Lions Exercise Gibbs’ Fifth-Year Option, Decline Campbell’s in Calculated Roster Split
The Detroit Lions have picked up Jahmyr Gibbs’ fifth-year option at $14.3 million while declining Jack Campbell’s $21.9 million option.
The Detroit Lions made two very different fifth-year option decisions on Tuesday, and understanding why requires knowing a quirk in the NFL’s collective bargaining agreement. The Lions will exercise the option on running back Jahmyr Gibbs, securing him at $14.3 million fully guaranteed for 2027. They will decline the option on linebacker Jack Campbell, whose number came in at $21.9 million fully guaranteed. The deadline for all such decisions is May 1.
Neither move signals a change in how Detroit feels about either player. Both remain central to the Lions’ long-term plans. The split comes down to math, not preference.
Gibbs: The Easy Call
Gibbs has been one of the best running backs in the NFL since arriving as the 12th overall pick in 2023, and the option decision was a formality. He has made three consecutive Pro Bowls, rushed for 1,223 yards and 13 touchdowns in 2025, and added 77 receptions for 616 yards and five more scores out of the backfield after the Lions traded David Montgomery in the offseason.
The numbers behind the numbers are even more striking. Gibbs has more touchdowns (49) than any player in NFL history through three seasons, a mark he claimed by passing Lions legend Barry Sanders late in the 2025 season. His 5,029 career scrimmage yards before his 24th birthday rank eighth all-time. At $14.3 million for 2027, he ties for the fifth-highest average annual value among running backs. The Lions will also pursue a long-term extension this summer, meaning the option is essentially a placeholder for a bigger deal.

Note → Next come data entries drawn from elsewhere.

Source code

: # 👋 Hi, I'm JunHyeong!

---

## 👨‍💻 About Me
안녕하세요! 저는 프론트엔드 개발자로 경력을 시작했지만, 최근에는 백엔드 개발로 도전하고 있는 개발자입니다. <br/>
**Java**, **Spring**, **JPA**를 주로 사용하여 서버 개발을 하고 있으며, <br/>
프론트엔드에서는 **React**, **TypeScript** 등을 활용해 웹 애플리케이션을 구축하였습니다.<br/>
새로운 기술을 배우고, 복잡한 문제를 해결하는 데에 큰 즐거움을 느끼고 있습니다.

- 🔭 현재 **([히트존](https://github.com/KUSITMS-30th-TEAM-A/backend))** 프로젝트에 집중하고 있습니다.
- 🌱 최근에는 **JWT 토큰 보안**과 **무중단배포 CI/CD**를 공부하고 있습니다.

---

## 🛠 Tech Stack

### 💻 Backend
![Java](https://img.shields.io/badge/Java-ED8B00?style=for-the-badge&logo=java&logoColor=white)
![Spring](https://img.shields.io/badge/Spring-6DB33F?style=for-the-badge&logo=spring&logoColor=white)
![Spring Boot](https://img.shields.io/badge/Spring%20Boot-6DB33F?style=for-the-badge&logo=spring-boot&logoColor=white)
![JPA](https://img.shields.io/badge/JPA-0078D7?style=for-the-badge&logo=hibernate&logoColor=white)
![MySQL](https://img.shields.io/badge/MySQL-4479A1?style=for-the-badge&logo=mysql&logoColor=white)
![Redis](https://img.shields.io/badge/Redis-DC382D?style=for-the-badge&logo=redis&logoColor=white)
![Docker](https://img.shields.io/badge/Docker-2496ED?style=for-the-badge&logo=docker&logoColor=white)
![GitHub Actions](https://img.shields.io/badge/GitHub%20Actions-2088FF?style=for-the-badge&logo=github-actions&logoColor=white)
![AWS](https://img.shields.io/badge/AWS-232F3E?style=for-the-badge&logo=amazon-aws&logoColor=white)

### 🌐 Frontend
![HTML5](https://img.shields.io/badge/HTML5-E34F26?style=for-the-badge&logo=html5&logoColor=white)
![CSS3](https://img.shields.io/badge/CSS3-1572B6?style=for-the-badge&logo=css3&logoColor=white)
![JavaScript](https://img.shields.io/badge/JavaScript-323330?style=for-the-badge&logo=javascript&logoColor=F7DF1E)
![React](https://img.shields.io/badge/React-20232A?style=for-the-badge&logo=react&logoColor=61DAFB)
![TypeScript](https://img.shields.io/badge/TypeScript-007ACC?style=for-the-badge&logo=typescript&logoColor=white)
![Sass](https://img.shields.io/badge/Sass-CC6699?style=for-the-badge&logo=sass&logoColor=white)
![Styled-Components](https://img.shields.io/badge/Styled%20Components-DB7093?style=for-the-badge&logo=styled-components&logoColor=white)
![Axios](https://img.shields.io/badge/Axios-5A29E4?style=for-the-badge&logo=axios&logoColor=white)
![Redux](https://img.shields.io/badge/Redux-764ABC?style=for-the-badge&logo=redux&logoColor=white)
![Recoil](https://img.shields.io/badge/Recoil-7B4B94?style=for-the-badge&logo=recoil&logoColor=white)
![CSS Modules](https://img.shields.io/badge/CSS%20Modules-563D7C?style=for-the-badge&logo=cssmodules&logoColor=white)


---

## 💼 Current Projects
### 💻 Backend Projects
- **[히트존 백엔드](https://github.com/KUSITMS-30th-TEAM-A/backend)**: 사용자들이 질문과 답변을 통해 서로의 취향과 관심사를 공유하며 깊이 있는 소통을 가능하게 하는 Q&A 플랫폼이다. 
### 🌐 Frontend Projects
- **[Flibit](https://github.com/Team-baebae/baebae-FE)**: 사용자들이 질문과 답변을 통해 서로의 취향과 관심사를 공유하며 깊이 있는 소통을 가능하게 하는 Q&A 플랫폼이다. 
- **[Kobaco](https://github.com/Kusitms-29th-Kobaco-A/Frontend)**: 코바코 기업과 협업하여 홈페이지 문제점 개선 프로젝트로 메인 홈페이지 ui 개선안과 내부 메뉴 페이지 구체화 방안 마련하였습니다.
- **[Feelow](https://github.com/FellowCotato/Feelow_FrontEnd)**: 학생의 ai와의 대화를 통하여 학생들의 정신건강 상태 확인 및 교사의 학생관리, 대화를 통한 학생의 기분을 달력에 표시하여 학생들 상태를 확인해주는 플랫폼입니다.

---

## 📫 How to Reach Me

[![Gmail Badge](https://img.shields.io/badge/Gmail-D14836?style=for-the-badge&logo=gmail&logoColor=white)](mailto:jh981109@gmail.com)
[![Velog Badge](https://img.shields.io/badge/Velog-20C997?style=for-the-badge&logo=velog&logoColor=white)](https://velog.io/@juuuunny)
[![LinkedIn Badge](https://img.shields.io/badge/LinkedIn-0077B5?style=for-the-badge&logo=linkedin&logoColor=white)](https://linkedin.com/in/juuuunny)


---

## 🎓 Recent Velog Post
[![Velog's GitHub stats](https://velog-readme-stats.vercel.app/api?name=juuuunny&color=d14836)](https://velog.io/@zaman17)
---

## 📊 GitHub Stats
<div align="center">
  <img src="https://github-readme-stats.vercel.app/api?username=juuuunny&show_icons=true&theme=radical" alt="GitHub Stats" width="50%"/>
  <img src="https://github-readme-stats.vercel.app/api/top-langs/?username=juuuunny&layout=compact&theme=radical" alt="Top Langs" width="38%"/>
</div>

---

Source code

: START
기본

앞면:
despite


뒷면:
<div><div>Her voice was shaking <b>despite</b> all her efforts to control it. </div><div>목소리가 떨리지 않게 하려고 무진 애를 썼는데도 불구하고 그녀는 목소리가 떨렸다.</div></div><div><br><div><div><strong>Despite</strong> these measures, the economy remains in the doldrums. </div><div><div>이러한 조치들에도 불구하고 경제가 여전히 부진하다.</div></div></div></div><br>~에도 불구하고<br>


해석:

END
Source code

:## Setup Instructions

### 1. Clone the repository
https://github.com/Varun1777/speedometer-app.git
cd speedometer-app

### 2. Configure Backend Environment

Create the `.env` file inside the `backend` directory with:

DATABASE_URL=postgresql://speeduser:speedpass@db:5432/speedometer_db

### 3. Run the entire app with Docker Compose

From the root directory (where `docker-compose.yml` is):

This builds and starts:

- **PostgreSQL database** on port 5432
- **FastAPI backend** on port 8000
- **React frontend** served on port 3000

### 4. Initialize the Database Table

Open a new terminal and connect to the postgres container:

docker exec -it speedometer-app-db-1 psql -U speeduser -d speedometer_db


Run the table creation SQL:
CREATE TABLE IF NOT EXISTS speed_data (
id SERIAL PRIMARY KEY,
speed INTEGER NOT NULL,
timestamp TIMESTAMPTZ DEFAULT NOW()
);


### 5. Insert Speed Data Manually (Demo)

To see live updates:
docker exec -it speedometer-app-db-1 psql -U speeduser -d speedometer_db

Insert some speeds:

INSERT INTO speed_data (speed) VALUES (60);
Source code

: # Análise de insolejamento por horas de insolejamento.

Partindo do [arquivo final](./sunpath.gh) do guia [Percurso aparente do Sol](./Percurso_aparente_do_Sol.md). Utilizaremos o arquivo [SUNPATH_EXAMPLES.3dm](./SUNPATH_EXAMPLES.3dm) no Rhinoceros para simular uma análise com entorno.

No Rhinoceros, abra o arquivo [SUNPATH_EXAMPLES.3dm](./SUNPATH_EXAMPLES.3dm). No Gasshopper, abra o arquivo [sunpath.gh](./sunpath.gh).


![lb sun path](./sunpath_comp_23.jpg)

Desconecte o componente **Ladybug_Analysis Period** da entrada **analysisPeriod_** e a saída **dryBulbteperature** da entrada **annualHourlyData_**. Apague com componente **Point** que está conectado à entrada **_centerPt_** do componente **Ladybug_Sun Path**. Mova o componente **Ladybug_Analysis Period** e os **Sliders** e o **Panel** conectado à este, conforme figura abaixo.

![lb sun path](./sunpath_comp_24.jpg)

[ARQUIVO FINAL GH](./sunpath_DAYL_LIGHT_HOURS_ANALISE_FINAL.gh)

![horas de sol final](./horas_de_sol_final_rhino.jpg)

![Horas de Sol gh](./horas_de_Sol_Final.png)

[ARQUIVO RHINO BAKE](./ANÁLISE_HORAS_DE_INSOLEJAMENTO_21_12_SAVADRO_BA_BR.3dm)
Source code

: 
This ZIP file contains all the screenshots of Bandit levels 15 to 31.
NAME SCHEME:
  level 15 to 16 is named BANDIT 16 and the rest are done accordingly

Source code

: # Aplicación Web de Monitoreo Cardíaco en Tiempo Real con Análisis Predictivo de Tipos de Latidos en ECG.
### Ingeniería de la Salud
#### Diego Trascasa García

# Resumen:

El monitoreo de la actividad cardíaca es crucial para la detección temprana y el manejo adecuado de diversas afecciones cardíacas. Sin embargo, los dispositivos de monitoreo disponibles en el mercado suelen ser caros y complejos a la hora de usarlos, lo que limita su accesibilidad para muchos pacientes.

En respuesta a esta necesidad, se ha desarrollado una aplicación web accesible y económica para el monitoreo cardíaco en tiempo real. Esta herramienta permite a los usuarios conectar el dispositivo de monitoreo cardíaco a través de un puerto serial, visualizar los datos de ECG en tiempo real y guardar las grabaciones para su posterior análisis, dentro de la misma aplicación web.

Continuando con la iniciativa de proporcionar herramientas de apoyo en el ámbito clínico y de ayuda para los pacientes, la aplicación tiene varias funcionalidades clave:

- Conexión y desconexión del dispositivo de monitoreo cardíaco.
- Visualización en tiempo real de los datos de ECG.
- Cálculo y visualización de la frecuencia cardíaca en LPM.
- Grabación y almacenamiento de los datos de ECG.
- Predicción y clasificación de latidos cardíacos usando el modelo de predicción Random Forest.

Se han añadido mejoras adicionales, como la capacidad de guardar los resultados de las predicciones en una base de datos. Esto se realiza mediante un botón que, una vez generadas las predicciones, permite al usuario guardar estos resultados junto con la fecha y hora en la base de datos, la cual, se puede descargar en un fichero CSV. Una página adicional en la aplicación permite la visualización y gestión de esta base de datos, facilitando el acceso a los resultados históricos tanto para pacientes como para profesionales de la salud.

Campbell: The Complicated Call
The Campbell decision is more nuanced and directly traces to a structural flaw in the CBA’s categorization of linebackers. Off-ball linebackers like Campbell are lumped into the same positional bucket as pass-rushing outside linebackers when calculating fifth-year option values. That means his option price is pegged to the transition tag at a position that includes edge rushers earning $28 to $41 million per year.
Had Campbell not made the Pro Bowl in 2025, his option would have been approximately $15.1 million, a number the Lions could have comfortably absorbed. But Campbell’s first-team All-Pro season, which included 176 tackles, nine tackles for loss, five sacks, four passes defensed, and three forced fumbles, triggered the higher Pro Bowl tier. His option jumped to $21.9 million, which would have instantly made him the highest-paid off-ball linebacker in the league, leapfrogging 49ers star Fred Warner’s $21 million average annual value.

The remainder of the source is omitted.